The following step creates an example that while still artificial, is set up more realistically. The data set X3 has a numeric Y axis variable, ObsID. It is a zero-based row number. Two numeric variables Axis1 and Axis2 also correspond to row numbers. These are one-based, but that is not important. These numeric variables are used to construct the axis tables. Two character variables Value1 and Value2 contain the values that need to be displayed in the axis tables. Finally, the numeric variable Len is used to make the graph.
data x3; do ObsID = 0 to 10; Axis1 = obsid + 1; Axis2 = obsid + 1; Value1 = put(axis1 , roman20.); Value2 = put(axis2 * 10, roman20.); Len = length(value2); output; end; run; proc print noobs; run;
The following DATA step creates a format data set and a new DATA= data set.
data cntlin(keep=Start Type Label FmtName) x4(drop=Start Type Label FmtName value1 value2); retain Type 'n'; set x3; Start = axis1; Label = value1; FmtName = 'My3Fmt'; output x4 cntlin; Start = axis2; Label = value2; FmtName = 'My4Fmt'; output cntlin; run; proc sort data=cntlin; by fmtname; run; proc format cntlin=cntlin; quit;
The following data set is used to make the two formats.
proc print noobs data=cntlin; by fmtname; run;
This next step adds an additional observation to the DATA= data set.

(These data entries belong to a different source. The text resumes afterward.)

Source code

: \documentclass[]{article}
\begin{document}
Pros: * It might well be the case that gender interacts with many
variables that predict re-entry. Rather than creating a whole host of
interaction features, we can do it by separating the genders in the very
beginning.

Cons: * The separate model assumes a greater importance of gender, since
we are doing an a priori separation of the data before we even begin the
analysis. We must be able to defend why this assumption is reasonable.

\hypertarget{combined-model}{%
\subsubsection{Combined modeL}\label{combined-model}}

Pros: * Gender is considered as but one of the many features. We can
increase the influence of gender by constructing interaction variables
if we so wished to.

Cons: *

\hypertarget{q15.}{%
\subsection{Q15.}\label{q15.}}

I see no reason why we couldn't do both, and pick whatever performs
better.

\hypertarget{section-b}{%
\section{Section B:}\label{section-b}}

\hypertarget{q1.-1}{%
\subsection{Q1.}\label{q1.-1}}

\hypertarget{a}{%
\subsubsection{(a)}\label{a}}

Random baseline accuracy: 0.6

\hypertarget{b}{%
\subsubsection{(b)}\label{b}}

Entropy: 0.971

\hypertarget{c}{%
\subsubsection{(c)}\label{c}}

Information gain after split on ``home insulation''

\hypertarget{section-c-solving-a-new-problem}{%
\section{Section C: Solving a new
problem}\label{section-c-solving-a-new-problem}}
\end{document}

data x5; set x4 end=eof; output; if eof then do; call missing(axis1, axis2, len); obsid + 1; x = 2; text = 'This graph has a footnote.'; output; end; run;
Here are the raw values that are in the data set.

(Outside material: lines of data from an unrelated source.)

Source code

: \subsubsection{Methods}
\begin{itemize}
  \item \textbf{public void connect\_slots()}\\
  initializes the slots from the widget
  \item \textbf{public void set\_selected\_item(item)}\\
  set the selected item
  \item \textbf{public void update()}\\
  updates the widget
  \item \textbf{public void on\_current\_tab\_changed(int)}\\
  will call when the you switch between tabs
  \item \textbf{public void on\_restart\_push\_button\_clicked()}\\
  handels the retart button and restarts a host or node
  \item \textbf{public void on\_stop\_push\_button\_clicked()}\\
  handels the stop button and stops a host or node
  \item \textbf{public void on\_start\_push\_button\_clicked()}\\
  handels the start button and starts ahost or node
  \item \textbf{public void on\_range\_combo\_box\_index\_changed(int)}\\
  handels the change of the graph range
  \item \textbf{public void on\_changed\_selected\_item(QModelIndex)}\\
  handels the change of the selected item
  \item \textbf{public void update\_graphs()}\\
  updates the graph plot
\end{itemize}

proc print noobs data=x5; run;
Here are the data including the formatted values.
proc print noobs data=x5; format axis1 my3fmt. axis2 my4fmt.; run;
Now it is clear from the footnote observation that there is not a one-to-one correspondence between the graph, the axis table, and the data set, but the relationship is almost one-to-one. We do not want any summarization of the numeric values in the axis table variables that correspond to the footnote. Since the axis table variables have missing values for those observations and the axis is discrete, no "magic sums" appear in the graph.
options missing=' '; proc sgplot data=x5 noautolegend; yaxistable axis1 axis2 / position=left; format axis1 my3fmt. axis2 my4fmt.; hbarparm category=obsid response=len; text y=obsid x=x text=text; yaxis display=none type=discrete; xaxis label='Length' offsetmin=0; run; options missing='.';
You might be wondering why I made numeric variables and formats instead of simply working with character variables. My previous blog shows why: Advanced ODS Graphics: Axis tables that contain special characters. When you have a numeric axis table variable, you can use formats to display special characters. You just need to ensure that you have things set up so that the default STAT=SUM option does not add any numbers to your plot.
In summary, you can use axis tables to summarize variables. I think this capability is not well known, so I wanted to show it. You can also use axis tables to display values in a data set with no summarization. You might need your axis table variables to be numeric so that you can display special values. When you do that, you need to ensure that your axis is discrete and your axis table values are not displayed when extra observations provide supplemental material.